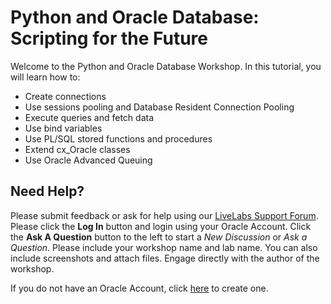 # Python and Oracle Database: Scripting for the Future

Welcome to the Python and Oracle Database Workshop. In this tutorial, you will learn how to:
- Create connections
- Use sessions pooling and Database Resident Connection Pooling
- Execute queries and fetch data
- Use bind variables
- Use PL/SQL stored functions and procedures
- Extend cx_Oracle classes
- Use Oracle Advanced Queuing


## Need Help?
Please submit feedback or ask for help using our [LiveLabs Support Forum](https://community.oracle.com/tech/developers/categories/livelabsdiscussions). Please click the **Log In** button and login using your Oracle Account. Click the **Ask A Question** button to the left to start a *New Discussion* or *Ask a Question*.  Please include your workshop name and lab name.  You can also include screenshots and attach files.  Engage directly with the author of the workshop.

If you do not have an Oracle Account, click [here](https://profile.oracle.com/myprofile/account/create-account.jspx) to create one.
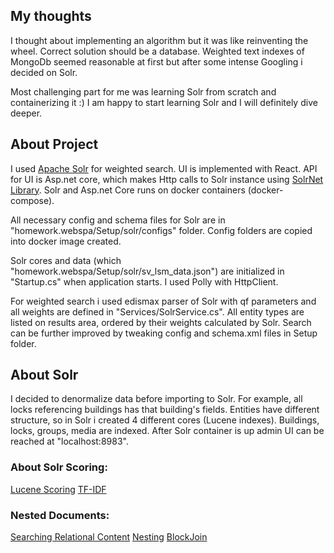 ## My thoughts

I thought about implementing an algorithm but it was like reinventing the wheel. Correct solution should be a database.
Weighted text indexes of MongoDb seemed reasonable at first but after some intense Googling i decided on Solr.

Most challenging part for me was learning Solr from scratch and containerizing it :) I am happy to start learning Solr and I will definitely dive deeper. 

## About Project

I used [Apache Solr](https://lucene.apache.org/solr) for weighted search. 
UI is implemented with React. 
API for UI is Asp.net core, which makes Http calls to Solr instance using [SolrNet Library](https://github.com/SolrNet/SolrNet). 
Solr and Asp.net Core runs on  docker containers (docker-compose).  

All necessary config and schema files for Solr are in "homework.webspa/Setup/solr/configs" folder. Config folders are copied into docker image created. 

Solr cores and data (which "homework.webspa/Setup/solr/sv_lsm_data.json") are initialized in "Startup.cs" when application starts. I used Polly with HttpClient.

For weighted search i used edismax parser of Solr with qf parameters and all weights are defined in "Services/SolrService.cs". 
All entity types are listed on results area, ordered by their weights calculated by Solr. Search can be further improved by tweaking config and schema.xml files in Setup folder.

## About Solr

I decided to denormalize data before importing to Solr. For example, all locks referencing buildings has that building's fields.
Entities have different structure, so in Solr i created 4 different cores (Lucene indexes). Buildings, locks, groups, media are indexed.
After Solr container is up  admin UI can be reached at "localhost:8983". 




### About Solr Scoring:

[Lucene Scoring](https://lucene.apache.org/core/3_5_0/api/core/org/apache/lucene/search/Similarity.html)
[TF-IDF](https://docs.google.com/spreadsheets/d/1Dn4DT1fWKkhDVN5aeS2yHroxIGosCgZOj1Y8UtgQtSQ/edit#gid=0)





### Nested Documents:

[Searching Relational Content](http://blog.mikemccandless.com/2012/01/searching-relational-content-with.html)
[Nesting](https://medium.com/@alisazhila/solr-s-nesting-on-solr-s-capabilities-to-handle-deeply-nested-document-structures-50eeaaa4347a)
[BlockJoin](https://blog.griddynamics.com/how-to-use-block-join-to-improve-search-efficiency-with-nested-documents-in-solr/)


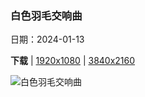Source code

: ### 白色羽毛交响曲

日期：2024-01-13

**下载**  |  [1920x1080](https://cn.bing.com/th?id=OHR.HokkaidoSwans_ZH-CN8733312972_1920x1080.jpg)  |  [3840x2160](https://cn.bing.com/th?id=OHR.HokkaidoSwans_ZH-CN8733312972_UHD.jpg)

![白色羽毛交响曲](https://cn.bing.com/th?id=OHR.HokkaidoSwans_ZH-CN8733312972_1920x1080.jpg "屈斜路湖的天鹅，日本 (© Darrell Gulin/DanitaDelimont.com)")

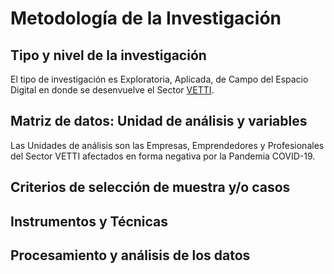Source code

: # Metodología de la Investigación

## Tipo y nivel de la investigación
El tipo de investigación es Exploratoria, Aplicada, de Campo del Espacio Digital en donde se desenvuelve el Sector [VETTI](https://github.com/MaLauraAramburo/Tesina-Anteproyecto/blob/main/Estructura/Anteproyecto-Tesina/6-%20Marcos/Conceptual/VETTI.md).

## Matriz de datos: Unidad de análisis y variables
Las Unidades de análisis son las Empresas, Emprendedores y Profesionales del Sector VETTI afectados en forma negativa por la Pandemia COVID-19.

## Criterios de selección de muestra y/o casos

## Instrumentos y Técnicas

## Procesamiento y análisis de los datos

# # # #

#### PROBLEM REQUIREMENTS
The reply should hold only the lines from the first line of the records above through the line containing "## My thoughts", copied exactly and without pictures.

#### WRITTEN SOLUTION
 # Python and Oracle Database: Scripting for the Future

Welcome to the Python and Oracle Database Workshop. In this tutorial, you will learn how to:
- Create connections
- Use sessions pooling and Database Resident Connection Pooling
- Execute queries and fetch data
- Use bind variables
- Use PL/SQL stored functions and procedures
- Extend cx_Oracle classes
- Use Oracle Advanced Queuing


## Need Help?
Please submit feedback or ask for help using our [LiveLabs Support Forum](https://community.oracle.com/tech/developers/categories/livelabsdiscussions). Please click the **Log In** button and login using your Oracle Account. Click the **Ask A Question** button to the left to start a *New Discussion* or *Ask a Question*.  Please include your workshop name and lab name.  You can also include screenshots and attach files.  Engage directly with the author of the workshop.

If you do not have an Oracle Account, click [here](https://profile.oracle.com/myprofile/account/create-account.jspx) to create one.
 ## My thoughts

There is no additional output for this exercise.